• [TASK TO COMPLETE]
Please find the lines in the entries below that contain the word "github", and copy each one.

• [Stored records]
--

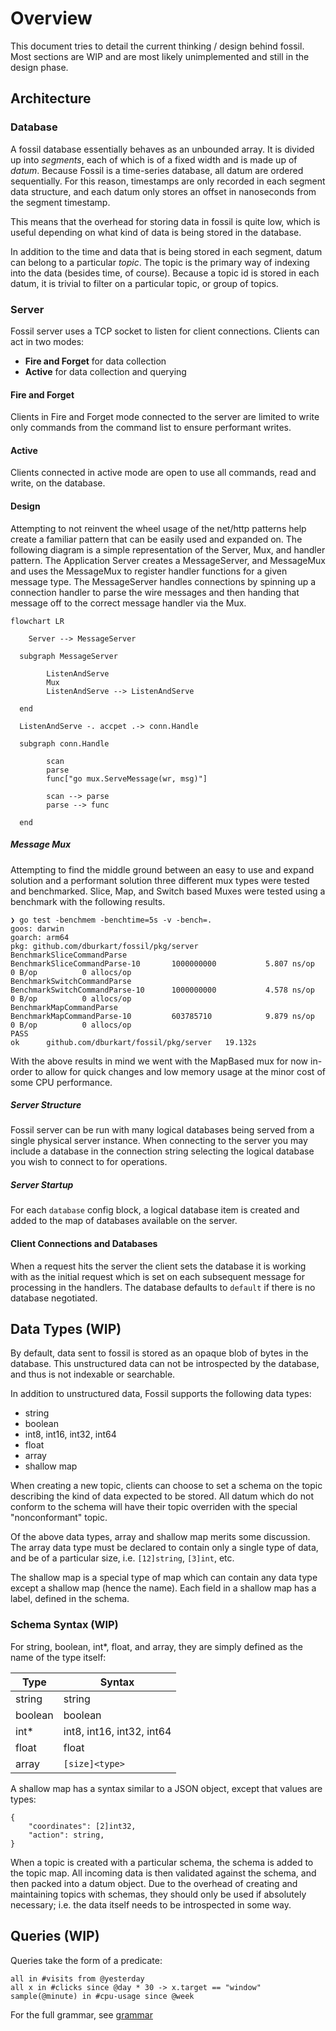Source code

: # Overview

This document tries to detail the current thinking / design behind fossil. Most sections are WIP and are most likely
unimplemented and still in the design phase.

## Architecture

### Database

A fossil database essentially behaves as an unbounded array. It is divided up into *segments*, each of which is of a 
fixed width and is made up of *datum*. Because Fossil is a time-series database, all datum are ordered sequentially. 
For this reason, timestamps are only recorded in each segment data structure, and each datum only stores an offset in 
nanoseconds from the segment timestamp.

This means that the overhead for storing data in fossil is quite low, which is useful depending on what kind of data is 
being stored in the database.

In addition to the time and data that is being stored in each segment, datum can belong to a particular *topic*. The 
topic is the primary way of indexing into the data (besides time, of course). Because a topic id is stored in each 
datum, it is trivial to filter on a particular topic, or group of topics.

### Server

Fossil server uses a TCP socket to listen for client connections. Clients can act in two modes: 
- **Fire and Forget** for data collection
- **Active** for data collection and querying

#### Fire and Forget
Clients in Fire and Forget mode connected to the server are limited to write only commands from the command list to ensure performant writes.

#### Active
Clients connected in active mode are open to use all commands, read and write, on the database.

#### Design

Attempting to not reinvent the wheel usage of the net/http patterns help create a familiar pattern that can be easily used and expanded on. The following diagram is a simple representation of the Server, Mux, and handler pattern. The Application Server creates a MessageServer, and MessageMux and uses the MessageMux to register handler functions for a given message type. The MessageServer handles connections by spinning up a connection handler to parse the wire messages and then handing that message off to the correct message handler via the Mux.

```mermaid
flowchart LR

	Server --> MessageServer

  subgraph MessageServer
  
		ListenAndServe
		Mux
		ListenAndServe --> ListenAndServe

  end

  ListenAndServe -. accpet .-> conn.Handle

  subgraph conn.Handle

		scan
		parse
		func["go mux.ServeMessage(wr, msg)"]

		scan --> parse
		parse --> func

  end
```

##### Message Mux
Attempting to find the middle ground between an easy to use and expand solution and a performant solution three different mux types were tested and benchmarked. Slice, Map, and Switch based Muxes were tested using a benchmark with the following results.

```shell
❯ go test -benchmem -benchtime=5s -v -bench=.
goos: darwin
goarch: arm64
pkg: github.com/dburkart/fossil/pkg/server
BenchmarkSliceCommandParse
BenchmarkSliceCommandParse-10     	1000000000	         5.807 ns/op	       0 B/op	       0 allocs/op
BenchmarkSwitchCommandParse
BenchmarkSwitchCommandParse-10    	1000000000	         4.578 ns/op	       0 B/op	       0 allocs/op
BenchmarkMapCommandParse
BenchmarkMapCommandParse-10       	603785710	         9.879 ns/op	       0 B/op	       0 allocs/op
PASS
ok  	github.com/dburkart/fossil/pkg/server	19.132s
```

With the above results in mind we went with the MapBased mux for now in-order to allow for quick changes and low memory usage at the minor cost of some CPU performance.

##### Server Structure
Fossil server can be run with many logical databases being served from a single physical server instance. When connecting to the server you may include a database in the connection string selecting the logical database you wish to connect to for operations.

##### Server Startup
For each `database` config block, a logical database item is created and added to the map of databases available on the server. 

#### Client Connections and Databases
When a request hits the server the client sets the database it is working with as the initial request which is set on each subsequent message for processing in the handlers. The database defaults to `default` if there is no database negotiated.

## Data Types (WIP)

By default, data sent to fossil is stored as an opaque blob of bytes in the database. This unstructured data can not 
be introspected by the database, and thus is not indexable or searchable.

In addition to unstructured data, Fossil supports the following data types:

* string
* boolean
* int8, int16, int32, int64
* float
* array
* shallow map

When creating a new topic, clients can choose to set a schema on the topic describing the kind of data expected to be 
stored. All datum which do not conform to the schema will have their topic overriden with the special "nonconformant" 
topic.

Of the above data types, array and shallow map merits some discussion. The array data type must be declared to contain 
only a single type of data, and be of a particular size, i.e. `[12]string`, `[3]int`, etc.

The shallow map is a special type of map which can contain any data type except a shallow map (hence the name).  Each 
field in a shallow map has a label, defined in the schema.

### Schema Syntax (WIP)

For string, boolean, int*, float, and array, they are simply defined as the name of the type itself:

| Type    | Syntax                    |
| ------- | ------------------------- |
| string  | string                    |
| boolean | boolean                   |
| int*    | int8, int16, int32, int64 |
| float   | float                     |
| array   | `[size]<type>`            |

A shallow map has a syntax similar to a JSON object, except that values are types:

```
{
	"coordinates": [2]int32,
	"action": string,
}
```

When a topic is created with a particular schema, the schema is added to the topic map. All incoming data is then 
validated against the schema, and then packed into a datum object. Due to the overhead of creating and maintaining 
topics with schemas, they should only be used if absolutely necessary; i.e. the data itself needs to be introspected 
in some way.

## Queries (WIP)

Queries take the form of a predicate:

```
all in #visits from @yesterday
all x in #clicks since @day * 30 -> x.target == "window"
sample(@minute) in #cpu-usage since @week
```

For the full grammar, see [grammar](./grammar.md)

--

• [ANSWER SECTION]
pkg: github.com/dburkart/fossil/pkg/server
ok  	github.com/dburkart/fossil/pkg/server	19.132s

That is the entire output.